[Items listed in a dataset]
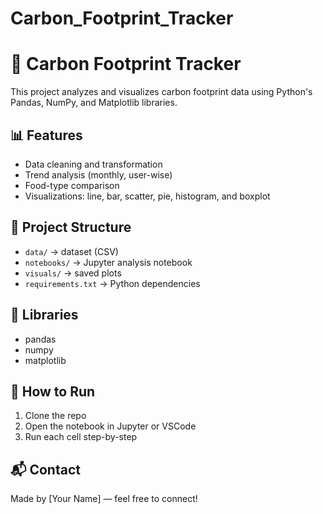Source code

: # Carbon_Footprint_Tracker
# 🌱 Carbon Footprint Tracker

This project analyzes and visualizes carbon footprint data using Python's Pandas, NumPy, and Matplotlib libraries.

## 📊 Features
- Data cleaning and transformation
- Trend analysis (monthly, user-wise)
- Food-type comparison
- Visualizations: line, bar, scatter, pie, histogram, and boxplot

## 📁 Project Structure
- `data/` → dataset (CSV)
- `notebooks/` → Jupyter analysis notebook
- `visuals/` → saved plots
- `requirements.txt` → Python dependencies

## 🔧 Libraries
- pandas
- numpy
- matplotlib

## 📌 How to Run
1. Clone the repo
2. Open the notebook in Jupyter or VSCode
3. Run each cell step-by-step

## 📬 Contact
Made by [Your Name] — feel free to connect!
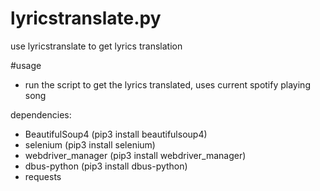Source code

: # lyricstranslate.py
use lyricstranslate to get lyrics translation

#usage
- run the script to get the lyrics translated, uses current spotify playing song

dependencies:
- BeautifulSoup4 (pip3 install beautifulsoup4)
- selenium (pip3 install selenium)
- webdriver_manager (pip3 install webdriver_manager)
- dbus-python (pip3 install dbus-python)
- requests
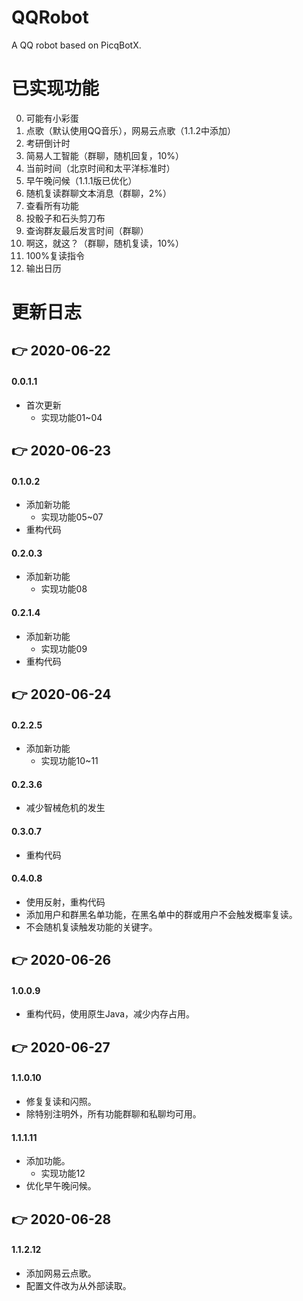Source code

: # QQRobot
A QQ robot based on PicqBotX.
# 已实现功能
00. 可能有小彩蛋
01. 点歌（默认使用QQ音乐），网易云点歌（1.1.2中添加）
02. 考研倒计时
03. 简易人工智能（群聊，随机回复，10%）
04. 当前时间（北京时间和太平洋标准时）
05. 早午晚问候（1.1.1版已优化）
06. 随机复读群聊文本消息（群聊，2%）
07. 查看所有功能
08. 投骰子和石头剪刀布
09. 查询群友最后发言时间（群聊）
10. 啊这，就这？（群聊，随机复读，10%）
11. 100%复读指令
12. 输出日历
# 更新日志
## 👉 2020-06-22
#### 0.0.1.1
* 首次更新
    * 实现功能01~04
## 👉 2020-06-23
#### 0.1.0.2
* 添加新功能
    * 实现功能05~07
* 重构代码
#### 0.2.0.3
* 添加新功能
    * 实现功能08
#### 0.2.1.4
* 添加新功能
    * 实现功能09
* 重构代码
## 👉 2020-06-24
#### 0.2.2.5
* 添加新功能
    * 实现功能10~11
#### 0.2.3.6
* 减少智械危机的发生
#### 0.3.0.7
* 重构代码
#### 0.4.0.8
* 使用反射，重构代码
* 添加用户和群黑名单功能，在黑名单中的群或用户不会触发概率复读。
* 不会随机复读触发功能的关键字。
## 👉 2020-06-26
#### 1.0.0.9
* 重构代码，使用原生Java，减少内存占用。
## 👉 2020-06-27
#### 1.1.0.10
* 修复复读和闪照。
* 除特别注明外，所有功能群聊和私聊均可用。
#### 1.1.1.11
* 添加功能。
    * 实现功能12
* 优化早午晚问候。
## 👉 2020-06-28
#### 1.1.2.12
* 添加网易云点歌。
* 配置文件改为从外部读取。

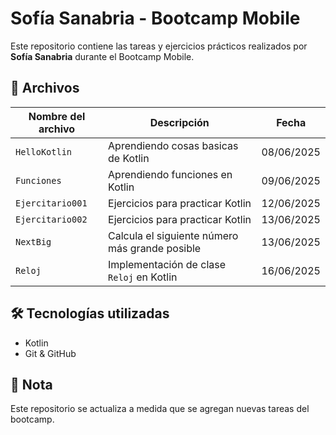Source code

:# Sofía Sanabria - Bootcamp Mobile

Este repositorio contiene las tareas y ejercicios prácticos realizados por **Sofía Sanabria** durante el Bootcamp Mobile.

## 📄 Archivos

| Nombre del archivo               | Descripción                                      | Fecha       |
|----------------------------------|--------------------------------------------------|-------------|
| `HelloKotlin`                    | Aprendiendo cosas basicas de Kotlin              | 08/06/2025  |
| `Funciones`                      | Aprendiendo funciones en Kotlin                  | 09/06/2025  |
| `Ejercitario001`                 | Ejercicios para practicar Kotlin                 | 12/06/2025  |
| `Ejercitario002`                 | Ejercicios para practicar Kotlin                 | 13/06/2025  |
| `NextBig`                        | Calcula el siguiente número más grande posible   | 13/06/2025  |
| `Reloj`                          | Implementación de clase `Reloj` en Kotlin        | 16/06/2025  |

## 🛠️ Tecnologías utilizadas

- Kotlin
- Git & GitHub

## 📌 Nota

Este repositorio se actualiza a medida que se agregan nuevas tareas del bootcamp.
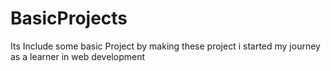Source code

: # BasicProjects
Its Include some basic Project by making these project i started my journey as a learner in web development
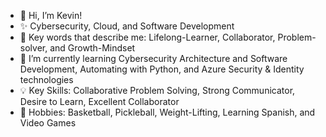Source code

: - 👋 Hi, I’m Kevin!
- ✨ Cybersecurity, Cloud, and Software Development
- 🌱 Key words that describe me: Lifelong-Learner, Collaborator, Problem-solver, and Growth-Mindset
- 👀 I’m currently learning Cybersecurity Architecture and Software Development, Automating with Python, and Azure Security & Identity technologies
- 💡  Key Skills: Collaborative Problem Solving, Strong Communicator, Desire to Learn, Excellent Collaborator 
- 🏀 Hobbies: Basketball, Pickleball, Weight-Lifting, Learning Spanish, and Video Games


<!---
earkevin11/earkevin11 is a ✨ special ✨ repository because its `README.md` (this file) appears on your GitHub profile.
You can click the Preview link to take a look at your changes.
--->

#### Task:
Within the records above, work out on how many lines the string "dependencies" appears, and give only that number.

#### Result of this exercise:
2